***** Information

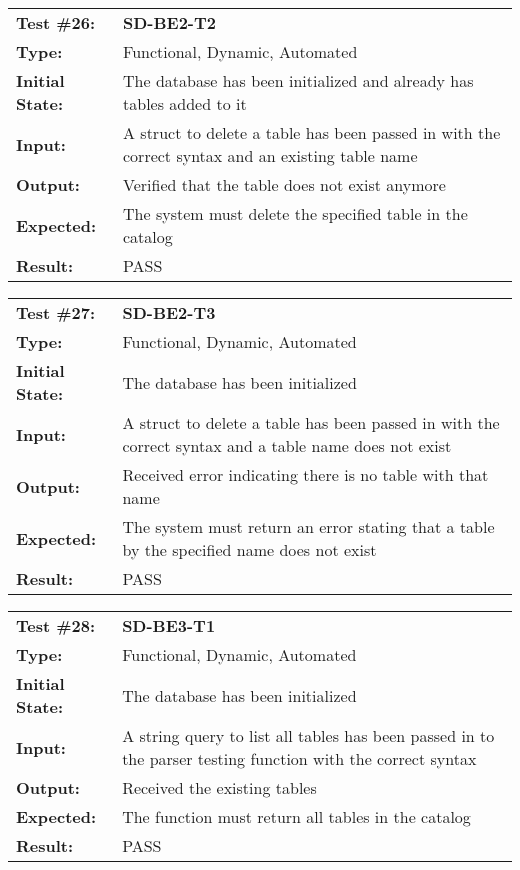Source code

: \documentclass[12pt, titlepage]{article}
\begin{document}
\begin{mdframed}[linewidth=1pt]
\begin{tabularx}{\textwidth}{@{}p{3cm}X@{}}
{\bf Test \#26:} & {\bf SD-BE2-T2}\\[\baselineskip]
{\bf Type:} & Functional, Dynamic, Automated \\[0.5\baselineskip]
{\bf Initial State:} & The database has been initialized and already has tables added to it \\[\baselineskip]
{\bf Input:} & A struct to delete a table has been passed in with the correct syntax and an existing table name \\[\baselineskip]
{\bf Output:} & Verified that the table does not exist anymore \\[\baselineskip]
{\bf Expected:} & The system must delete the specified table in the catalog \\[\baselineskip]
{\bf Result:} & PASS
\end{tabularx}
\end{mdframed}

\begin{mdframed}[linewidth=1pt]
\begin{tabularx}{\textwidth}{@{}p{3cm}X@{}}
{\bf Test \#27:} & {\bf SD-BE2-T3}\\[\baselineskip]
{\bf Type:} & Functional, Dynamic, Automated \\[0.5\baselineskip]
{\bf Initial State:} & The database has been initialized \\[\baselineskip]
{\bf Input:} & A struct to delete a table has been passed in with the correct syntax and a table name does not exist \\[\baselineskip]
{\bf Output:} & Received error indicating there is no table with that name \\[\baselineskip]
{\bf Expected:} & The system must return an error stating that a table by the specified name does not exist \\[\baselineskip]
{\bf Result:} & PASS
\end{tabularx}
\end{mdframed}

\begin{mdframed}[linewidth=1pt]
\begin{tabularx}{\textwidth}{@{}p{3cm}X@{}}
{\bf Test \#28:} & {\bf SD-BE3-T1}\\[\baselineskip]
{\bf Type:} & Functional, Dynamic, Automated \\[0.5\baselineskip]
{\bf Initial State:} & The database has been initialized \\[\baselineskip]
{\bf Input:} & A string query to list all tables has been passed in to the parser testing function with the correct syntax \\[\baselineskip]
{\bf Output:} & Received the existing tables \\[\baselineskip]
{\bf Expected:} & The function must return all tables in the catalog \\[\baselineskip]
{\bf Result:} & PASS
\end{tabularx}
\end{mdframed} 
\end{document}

**********
***** Information

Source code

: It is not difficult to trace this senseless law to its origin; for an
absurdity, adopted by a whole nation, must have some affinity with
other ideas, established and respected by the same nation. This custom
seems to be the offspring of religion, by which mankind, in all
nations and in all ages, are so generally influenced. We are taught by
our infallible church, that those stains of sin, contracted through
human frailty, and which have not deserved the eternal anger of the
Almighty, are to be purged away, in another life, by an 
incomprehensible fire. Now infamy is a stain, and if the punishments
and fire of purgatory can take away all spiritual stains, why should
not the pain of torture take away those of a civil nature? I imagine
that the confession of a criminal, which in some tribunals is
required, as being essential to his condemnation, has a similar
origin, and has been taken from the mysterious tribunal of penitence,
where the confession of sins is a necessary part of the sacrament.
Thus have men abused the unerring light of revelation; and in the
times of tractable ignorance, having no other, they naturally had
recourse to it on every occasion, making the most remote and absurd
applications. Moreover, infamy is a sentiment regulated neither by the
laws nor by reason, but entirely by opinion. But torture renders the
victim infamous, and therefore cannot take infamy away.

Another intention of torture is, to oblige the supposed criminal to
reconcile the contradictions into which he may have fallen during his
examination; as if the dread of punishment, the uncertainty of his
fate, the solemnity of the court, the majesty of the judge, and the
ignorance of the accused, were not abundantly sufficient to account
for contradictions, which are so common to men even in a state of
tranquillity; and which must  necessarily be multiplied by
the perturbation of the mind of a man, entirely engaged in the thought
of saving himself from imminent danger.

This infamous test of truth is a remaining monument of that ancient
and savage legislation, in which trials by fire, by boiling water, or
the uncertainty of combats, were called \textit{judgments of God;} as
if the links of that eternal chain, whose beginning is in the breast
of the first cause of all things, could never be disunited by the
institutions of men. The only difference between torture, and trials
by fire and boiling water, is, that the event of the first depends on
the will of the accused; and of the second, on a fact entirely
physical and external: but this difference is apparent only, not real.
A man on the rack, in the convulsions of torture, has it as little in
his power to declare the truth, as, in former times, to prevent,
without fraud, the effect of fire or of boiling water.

**********

What you need to do:
Would you print exactly, and only, the lines of the data above from the line with "if the links" through the line with "without fraud, the", inclusive?

Response area:
if the links of that eternal chain, whose beginning is in the breast
of the first cause of all things, could never be disunited by the
institutions of men. The only difference between torture, and trials
by fire and boiling water, is, that the event of the first depends on
the will of the accused; and of the second, on a fact entirely
physical and external: but this difference is apparent only, not real.
A man on the rack, in the convulsions of torture, has it as little in
his power to declare the truth, as, in former times, to prevent,
without fraud, the effect of fire or of boiling water.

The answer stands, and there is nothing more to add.